IPOs: Better Oversight, Not Ban, Needed for China Backdoor Listings

Bottom line: The CSRC should take steps to better regulate backdoor listings by Chinese companies privatizing from New York to ensure market stability, but shouldn’t ban the process completely.

CSRC weighs closing backdoor listings

Chinese companies planning to re-list at home after disappointing results with overseas IPOs got some troublesome signals last week, when rumors emerged that China’s securities regulator might be planning to slow or halt a mechanism that has quickly become the preferred route for such homecomings.

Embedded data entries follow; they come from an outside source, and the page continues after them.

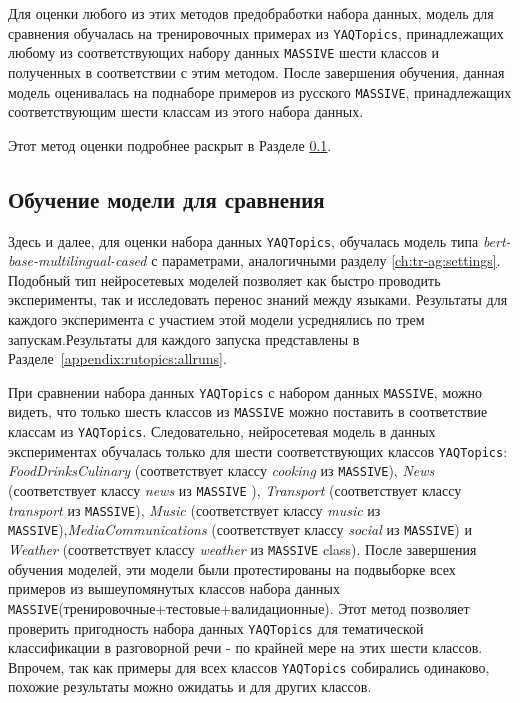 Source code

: Для оценки любого из этих методов предобработки набора данных, модель для сравнения обучалась на тренировочных примерах из \texttt{YAQTopics}, принадлежащих любому из соответствующих набору данных \texttt{MASSIVE} шести классов и полученных в соответствии с этим методом. После завершения обучения, данная модель оценивалась на поднаборе примеров из русского \texttt{MASSIVE}, принадлежащих соответствующим шести классам из этого набора данных.

Этот метод оценки подробнее раскрыт в Разделе \ref{comparison_model}.

\subsection{Обучение модели для сравнения}\label{comparison_model}
Здесь и далее, для оценки набора данных \texttt{YAQTopics}, обучалась модель типа \textit{bert-base-multilingual-cased} с параметрами, аналогичными разделу \ref{ch:tr-ag:settings}. Подобный тип нейросетевых моделей позволяет как быстро проводить эксперименты, так и исследовать перенос знаний между языками. Результаты для каждого эксперимента с участием этой модели усреднялись по трем запускам.Результаты для каждого запуска представлены в Разделе~\ref{appendix:rutopics:allruns}.

При сравнении набора данных \texttt{YAQTopics} с набором данных \texttt{MASSIVE}, можно видеть, что только шесть классов из \texttt{MASSIVE} можно поставить в соответствие классам из  \texttt{YAQTopics}. Следовательно, нейросетевая модель в данных экспериментах обучалась только для шести соответствующих классов \texttt{YAQTopics}: \textit{FoodDrinksCulinary} (соответствует классу \textit{cooking} из \texttt{MASSIVE}), \textit{News} (соответствует классу \textit{news} из \texttt{MASSIVE} ), \textit{Transport} (соответствует классу \textit{transport} из \texttt{MASSIVE}), \textit{Music} (соответствует классу \textit{music} из \texttt{MASSIVE}),\textit{MediaCommunications} (соответствует классу \textit{social} из \texttt{MASSIVE}) и \textit{Weather} (соответствует классу \textit{weather} из \texttt{MASSIVE} class). После завершения обучения моделей, эти модели были протестированы на подвыборке всех примеров из вышеупомянутых классов набора данных \texttt{MASSIVE}(тренировочные+тестовые+валидационные). Этот метод позволяет проверить пригодность набора данных \texttt{YAQTopics} для тематической классификации в разговорной речи - по крайней мере на этих шести классов. Впрочем, так как примеры для всех классов \texttt{YAQTopics} собирались одинаково, похожие результаты можно ожидатьь и для других классов.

That mechanism has seen newly privatized companies make back-door listings using Shenzhen- and Shanghai-traded firms that are often just shells of former state-run enterprises whose own businesses have withered. Returning companies have chosen such a path because conventional IPOs in China have slowed to a crawl due to the regulator’s concerns about market volatility, creating a huge waiting line for new listings.
While concern about the growing number of backdoor listings is understandable, the China Securities Regulatory Commission (CSRC) should take a more moderate approach by creating a formal system with strong oversight for these unconventional listings rather than halting them altogether. Such an approach would not only provide these healthy companies with access to new money for growth and daily activities, but would also help to clear China’s stock exchanges of these shell companies cluttering the marketplace.

More than 3 dozen Chinese companies announced plans to de-list from New York last year, after their shares languished and valuations stagnated due to lack of interest from US investors. Among that group, a handful of names, including outdoor advertising specialist Focus Media and online game operator Giant Interactive, are in the process of re-listing on China’s A-share market by injecting themselves into shell companies, a process known as a reverse takeover or backdoor listing.

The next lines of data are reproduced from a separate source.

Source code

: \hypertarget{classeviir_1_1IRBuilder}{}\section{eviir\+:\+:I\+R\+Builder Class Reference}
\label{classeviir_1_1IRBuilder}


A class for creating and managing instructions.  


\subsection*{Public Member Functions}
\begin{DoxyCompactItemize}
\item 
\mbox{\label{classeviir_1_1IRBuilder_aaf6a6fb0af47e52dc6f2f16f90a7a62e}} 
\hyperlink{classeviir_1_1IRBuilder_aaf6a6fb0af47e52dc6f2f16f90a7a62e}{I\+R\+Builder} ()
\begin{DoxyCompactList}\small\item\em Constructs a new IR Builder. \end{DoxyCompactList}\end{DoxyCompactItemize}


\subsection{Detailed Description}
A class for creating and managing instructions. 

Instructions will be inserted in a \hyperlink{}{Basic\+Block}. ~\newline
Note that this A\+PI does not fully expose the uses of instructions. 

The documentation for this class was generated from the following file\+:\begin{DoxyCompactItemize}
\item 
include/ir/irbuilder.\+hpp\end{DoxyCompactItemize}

The process has caught the attention of the CSRC, which has only allowed an average of 10 new conventional IPOs per month this year in a bid to stabilize stock markets after a major sell-off at the start of 2016. The CSRC has also indicated it will delay the rollout of a new market-based registration system for new IPOs that many were expecting to launch this year, further showing it plans to tightly restrict the number of new offerings for the foreseeable future.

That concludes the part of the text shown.